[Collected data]
═══

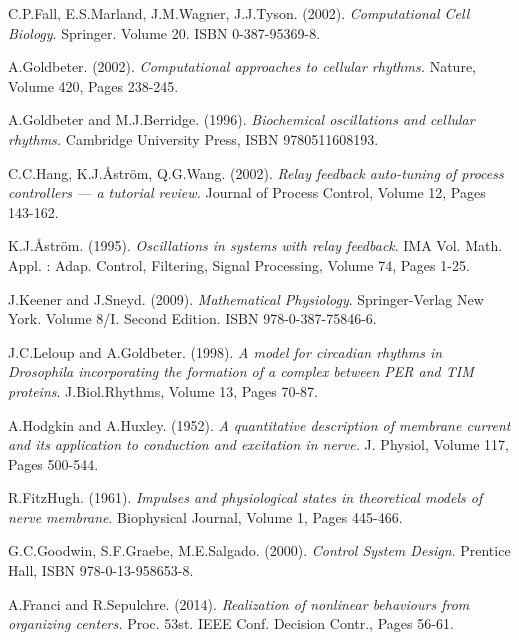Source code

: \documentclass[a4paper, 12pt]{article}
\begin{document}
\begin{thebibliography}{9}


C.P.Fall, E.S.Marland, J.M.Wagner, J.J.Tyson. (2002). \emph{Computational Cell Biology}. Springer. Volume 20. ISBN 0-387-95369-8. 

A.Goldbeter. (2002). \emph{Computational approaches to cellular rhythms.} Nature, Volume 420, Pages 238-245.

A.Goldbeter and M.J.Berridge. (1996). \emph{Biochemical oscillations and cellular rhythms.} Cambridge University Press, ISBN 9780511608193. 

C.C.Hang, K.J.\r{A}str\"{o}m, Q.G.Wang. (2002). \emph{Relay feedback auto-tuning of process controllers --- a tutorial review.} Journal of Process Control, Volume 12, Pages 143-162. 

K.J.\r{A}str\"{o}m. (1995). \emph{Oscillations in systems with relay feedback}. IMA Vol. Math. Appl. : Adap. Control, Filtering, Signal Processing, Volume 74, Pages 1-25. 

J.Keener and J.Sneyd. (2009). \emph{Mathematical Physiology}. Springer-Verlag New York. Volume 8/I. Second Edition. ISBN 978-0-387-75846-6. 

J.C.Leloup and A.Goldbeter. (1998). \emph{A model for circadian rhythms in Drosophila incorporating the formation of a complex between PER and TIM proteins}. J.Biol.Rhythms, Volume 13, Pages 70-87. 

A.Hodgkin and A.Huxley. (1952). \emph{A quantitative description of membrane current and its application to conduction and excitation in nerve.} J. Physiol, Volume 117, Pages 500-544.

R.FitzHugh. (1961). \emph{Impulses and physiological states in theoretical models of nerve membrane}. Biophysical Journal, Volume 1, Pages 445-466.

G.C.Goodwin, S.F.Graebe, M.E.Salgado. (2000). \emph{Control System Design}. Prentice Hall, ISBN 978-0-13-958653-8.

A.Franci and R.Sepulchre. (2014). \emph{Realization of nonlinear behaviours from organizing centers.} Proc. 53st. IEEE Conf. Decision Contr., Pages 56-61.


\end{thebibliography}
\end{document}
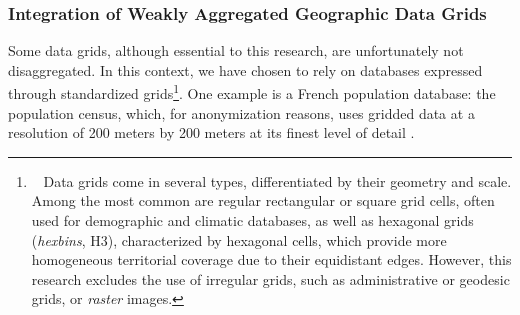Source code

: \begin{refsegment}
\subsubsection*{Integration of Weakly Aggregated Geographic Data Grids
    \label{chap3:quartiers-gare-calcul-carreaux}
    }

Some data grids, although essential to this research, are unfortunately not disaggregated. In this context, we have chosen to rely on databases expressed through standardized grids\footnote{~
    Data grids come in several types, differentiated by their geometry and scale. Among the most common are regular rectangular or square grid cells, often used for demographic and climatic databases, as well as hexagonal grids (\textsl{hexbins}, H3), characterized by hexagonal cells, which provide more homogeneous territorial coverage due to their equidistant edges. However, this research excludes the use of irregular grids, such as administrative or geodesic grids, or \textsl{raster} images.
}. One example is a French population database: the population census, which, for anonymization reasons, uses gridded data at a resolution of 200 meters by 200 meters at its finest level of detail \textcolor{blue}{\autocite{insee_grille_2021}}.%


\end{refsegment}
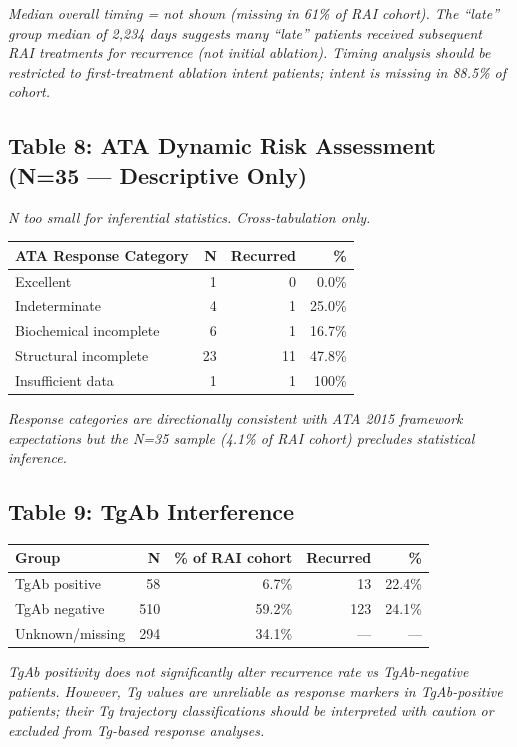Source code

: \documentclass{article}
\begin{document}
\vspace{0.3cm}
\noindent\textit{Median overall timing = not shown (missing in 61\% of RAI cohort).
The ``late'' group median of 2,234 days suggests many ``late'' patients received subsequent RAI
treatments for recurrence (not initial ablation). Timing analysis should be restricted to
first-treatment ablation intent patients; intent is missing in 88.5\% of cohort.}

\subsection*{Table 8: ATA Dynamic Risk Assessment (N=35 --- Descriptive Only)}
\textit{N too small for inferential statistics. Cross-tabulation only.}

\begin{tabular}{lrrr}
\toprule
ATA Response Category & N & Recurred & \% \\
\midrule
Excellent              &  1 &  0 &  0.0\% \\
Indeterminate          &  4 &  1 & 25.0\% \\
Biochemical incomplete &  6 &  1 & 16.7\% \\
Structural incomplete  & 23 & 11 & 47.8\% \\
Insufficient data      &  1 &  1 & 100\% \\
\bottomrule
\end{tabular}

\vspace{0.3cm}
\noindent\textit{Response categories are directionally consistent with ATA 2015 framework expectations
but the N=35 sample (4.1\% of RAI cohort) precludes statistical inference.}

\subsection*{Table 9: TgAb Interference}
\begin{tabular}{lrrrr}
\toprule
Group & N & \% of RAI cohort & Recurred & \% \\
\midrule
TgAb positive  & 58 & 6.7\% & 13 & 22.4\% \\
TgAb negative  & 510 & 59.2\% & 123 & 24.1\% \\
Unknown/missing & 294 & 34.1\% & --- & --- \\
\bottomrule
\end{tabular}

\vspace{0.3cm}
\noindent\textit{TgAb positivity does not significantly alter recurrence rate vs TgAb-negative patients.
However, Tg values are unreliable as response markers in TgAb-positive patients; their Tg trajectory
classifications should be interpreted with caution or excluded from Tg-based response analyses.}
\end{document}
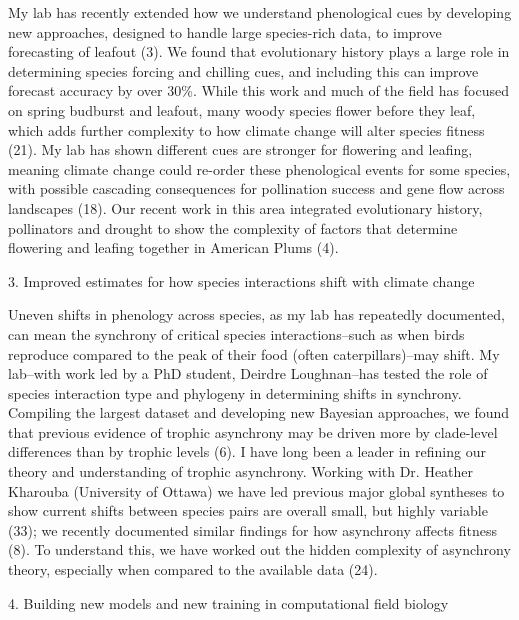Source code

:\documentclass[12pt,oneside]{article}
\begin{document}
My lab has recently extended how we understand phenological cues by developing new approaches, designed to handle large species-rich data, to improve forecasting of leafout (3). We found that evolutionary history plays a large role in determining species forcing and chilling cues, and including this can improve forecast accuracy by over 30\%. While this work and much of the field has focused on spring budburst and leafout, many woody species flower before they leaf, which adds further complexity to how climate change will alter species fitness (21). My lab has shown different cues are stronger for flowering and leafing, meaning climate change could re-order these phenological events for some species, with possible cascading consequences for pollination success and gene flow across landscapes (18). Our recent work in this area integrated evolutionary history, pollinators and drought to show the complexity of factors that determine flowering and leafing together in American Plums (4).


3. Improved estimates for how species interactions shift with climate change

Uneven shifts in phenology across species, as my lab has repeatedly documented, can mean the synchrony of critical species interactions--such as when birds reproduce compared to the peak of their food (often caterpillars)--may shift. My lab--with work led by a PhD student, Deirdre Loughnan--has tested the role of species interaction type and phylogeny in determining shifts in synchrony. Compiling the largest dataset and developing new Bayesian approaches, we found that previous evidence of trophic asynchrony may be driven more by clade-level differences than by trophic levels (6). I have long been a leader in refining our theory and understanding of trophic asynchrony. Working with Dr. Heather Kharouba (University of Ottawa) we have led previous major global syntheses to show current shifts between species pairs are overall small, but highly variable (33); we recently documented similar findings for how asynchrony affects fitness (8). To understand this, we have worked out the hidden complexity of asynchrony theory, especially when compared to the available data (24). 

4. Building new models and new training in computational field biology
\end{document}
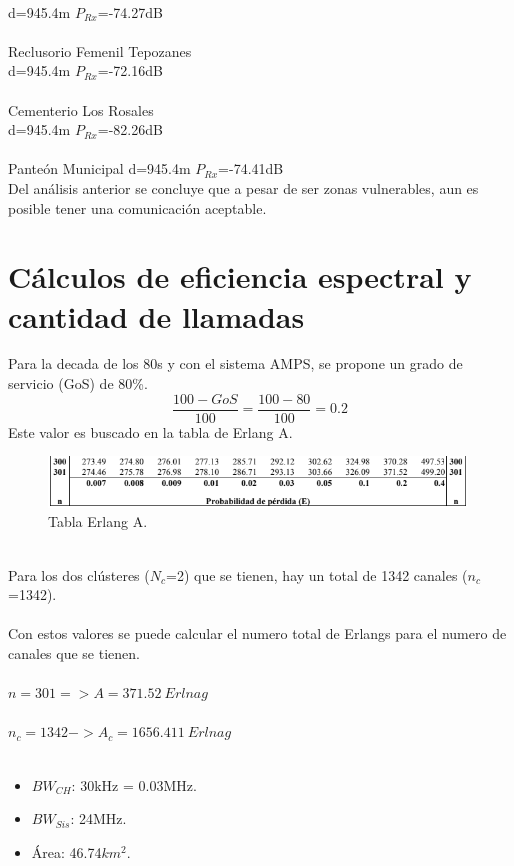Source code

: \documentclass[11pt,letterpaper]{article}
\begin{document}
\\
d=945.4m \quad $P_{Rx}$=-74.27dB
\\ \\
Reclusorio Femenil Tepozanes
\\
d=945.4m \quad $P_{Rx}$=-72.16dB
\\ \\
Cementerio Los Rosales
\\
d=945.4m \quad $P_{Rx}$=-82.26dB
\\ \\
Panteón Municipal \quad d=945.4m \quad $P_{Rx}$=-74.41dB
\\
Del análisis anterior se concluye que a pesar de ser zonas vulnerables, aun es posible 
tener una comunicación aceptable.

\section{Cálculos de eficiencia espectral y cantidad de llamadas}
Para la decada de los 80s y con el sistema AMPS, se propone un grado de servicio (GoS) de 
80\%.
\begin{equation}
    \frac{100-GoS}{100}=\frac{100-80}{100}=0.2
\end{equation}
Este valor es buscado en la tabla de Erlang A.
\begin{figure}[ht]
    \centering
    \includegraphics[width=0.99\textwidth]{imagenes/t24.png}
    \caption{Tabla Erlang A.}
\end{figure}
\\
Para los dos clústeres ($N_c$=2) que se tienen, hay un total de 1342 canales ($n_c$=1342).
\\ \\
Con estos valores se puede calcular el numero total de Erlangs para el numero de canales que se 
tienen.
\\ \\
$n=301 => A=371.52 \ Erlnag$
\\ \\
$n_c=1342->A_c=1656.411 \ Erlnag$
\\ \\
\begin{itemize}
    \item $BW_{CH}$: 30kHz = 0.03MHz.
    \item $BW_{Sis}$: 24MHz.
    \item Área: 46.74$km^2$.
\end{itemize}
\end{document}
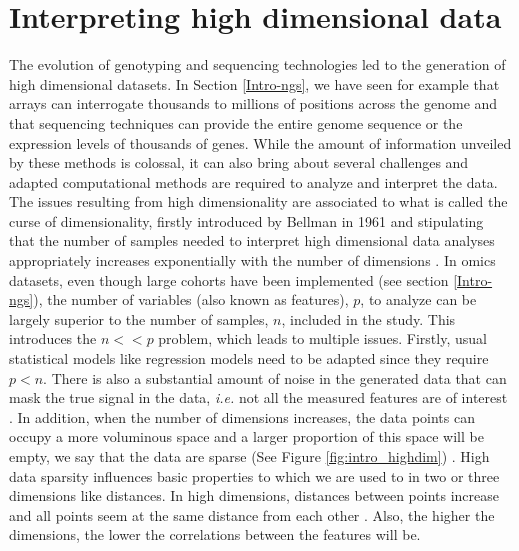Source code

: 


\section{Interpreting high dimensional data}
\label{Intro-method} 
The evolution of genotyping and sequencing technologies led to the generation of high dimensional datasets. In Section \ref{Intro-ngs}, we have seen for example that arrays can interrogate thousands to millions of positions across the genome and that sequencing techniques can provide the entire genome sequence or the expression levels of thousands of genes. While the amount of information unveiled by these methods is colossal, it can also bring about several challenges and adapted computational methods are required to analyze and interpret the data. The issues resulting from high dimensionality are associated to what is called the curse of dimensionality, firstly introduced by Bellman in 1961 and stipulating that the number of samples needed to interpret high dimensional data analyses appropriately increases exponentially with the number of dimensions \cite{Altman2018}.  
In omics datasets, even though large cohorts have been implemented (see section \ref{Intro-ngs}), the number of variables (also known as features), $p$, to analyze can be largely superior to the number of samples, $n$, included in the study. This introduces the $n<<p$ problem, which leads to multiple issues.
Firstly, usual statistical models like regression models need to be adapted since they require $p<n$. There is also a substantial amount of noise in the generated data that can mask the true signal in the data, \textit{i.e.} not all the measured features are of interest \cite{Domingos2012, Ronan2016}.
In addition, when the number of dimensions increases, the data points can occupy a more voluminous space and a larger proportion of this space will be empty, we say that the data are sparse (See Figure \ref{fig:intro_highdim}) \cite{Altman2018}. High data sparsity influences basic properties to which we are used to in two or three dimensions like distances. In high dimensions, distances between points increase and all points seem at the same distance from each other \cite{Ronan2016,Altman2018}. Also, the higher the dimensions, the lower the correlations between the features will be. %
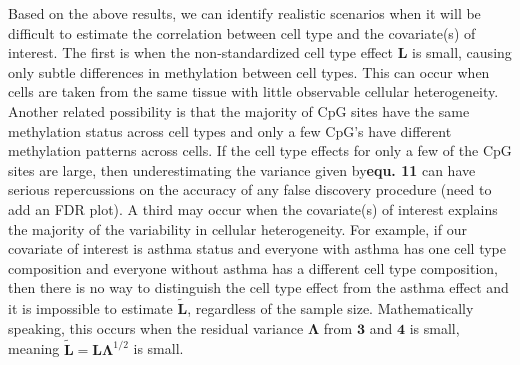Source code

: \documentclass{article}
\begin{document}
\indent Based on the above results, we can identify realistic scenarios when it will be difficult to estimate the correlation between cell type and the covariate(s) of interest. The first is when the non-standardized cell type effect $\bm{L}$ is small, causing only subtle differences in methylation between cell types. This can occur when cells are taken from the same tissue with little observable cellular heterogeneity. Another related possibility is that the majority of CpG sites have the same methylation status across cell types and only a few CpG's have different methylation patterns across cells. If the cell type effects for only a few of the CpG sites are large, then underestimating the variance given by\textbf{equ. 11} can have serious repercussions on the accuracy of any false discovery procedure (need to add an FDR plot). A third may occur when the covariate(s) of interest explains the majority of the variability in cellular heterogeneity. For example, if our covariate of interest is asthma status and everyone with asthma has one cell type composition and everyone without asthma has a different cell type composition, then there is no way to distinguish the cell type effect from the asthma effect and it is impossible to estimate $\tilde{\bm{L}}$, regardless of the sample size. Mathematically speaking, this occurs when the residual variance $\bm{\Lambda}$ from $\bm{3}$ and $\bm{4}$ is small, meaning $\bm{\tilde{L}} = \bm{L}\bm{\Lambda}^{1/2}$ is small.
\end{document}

═══

→ **Task to carry out**
Transcribe exactly and only the lines from the top of the records through the line containing "12, Pages 143-162.", inclusive, and do not copy the pictures.

→ **Final answer**
Source code

: \documentclass[a4paper, 12pt]{article}
\begin{document}
\begin{thebibliography}{9}


C.P.Fall, E.S.Marland, J.M.Wagner, J.J.Tyson. (2002). \emph{Computational Cell Biology}. Springer. Volume 20. ISBN 0-387-95369-8. 

A.Goldbeter. (2002). \emph{Computational approaches to cellular rhythms.} Nature, Volume 420, Pages 238-245.

A.Goldbeter and M.J.Berridge. (1996). \emph{Biochemical oscillations and cellular rhythms.} Cambridge University Press, ISBN 9780511608193. 

C.C.Hang, K.J.\r{A}str\"{o}m, Q.G.Wang. (2002). \emph{Relay feedback auto-tuning of process controllers --- a tutorial review.} Journal of Process Control, Volume 12, Pages 143-162. 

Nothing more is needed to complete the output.